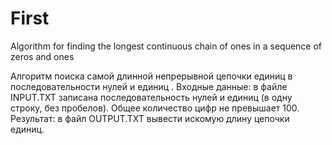 # First
Algorithm for finding the longest continuous chain of ones in a sequence of zeros and ones

Aлгоритм поиска самой длинной непрерывной цепочки единиц в последовательности нулей и единиц .
Входные данные: в файле INPUT.TXT записана последовательность нулей и единиц (в одну строку, без пробелов). 
Общее количество цифр не превышает 100. 
Результат: в файл OUTPUT.TXT вывести искомую длину цепочки единиц.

Task details => Each line from the one holding "Общее количество цифр не превышает 100." through the last line of the data is to be transcribed exactly, with nothing else added.

Solution =>
Общее количество цифр не превышает 100. 
Результат: в файл OUTPUT.TXT вывести искомую длину цепочки единиц.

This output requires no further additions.